> Task to complete: After locating the line that contains "Then the program" in the records below, write out exactly that line and each line after it through the one that contains "1. Compile java", and nothing else.

***** Raw data

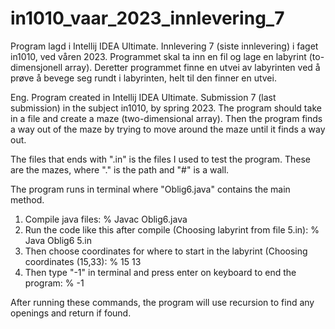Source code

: # in1010_vaar_2023_innlevering_7
Program lagd i Intellij IDEA Ultimate.
Innlevering 7 (siste innlevering) i faget in1010, ved våren 2023.
Programmet skal ta inn en fil og lage en labyrint (to-dimensjonell array). 
Deretter programmet finne en utvei av labyrinten ved å prøve å bevege seg rundt i labyrinten, helt til den finner en utvei.

Eng. 
Program created in Intellij IDEA Ultimate.
Submission 7 (last submission) in the subject in1010, by spring 2023.
The program should take in a file and create a maze (two-dimensional array).
Then the program finds a way out of the maze by trying to move around the maze until it finds a way out.

The files that ends with ".in" is the files I used to test the program. These are the mazes, where "." is the path and "#" is a wall.

The program runs in terminal where "Oblig6.java" contains the main method. 
1. Compile java files:                                                                       % Javac Oblig6.java
1. Run the code like this after compile (Choosing labyrint from file 5.in):                  % Java Oblig6 5.in
2. Then choose coordinates for where to start in the labyrint (Choosing coordinates (15,33): % 15 13
3. Then type "-1" in terminal and press enter on keyboard to end the program:                % -1

After running these commands, the program will use recursion to find any openings and return if found.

**********

> Result of the exercise:
Then the program finds a way out of the maze by trying to move around the maze until it finds a way out.

The files that ends with ".in" is the files I used to test the program. These are the mazes, where "." is the path and "#" is a wall.

The program runs in terminal where "Oblig6.java" contains the main method. 
1. Compile java files:                                                                       % Javac Oblig6.java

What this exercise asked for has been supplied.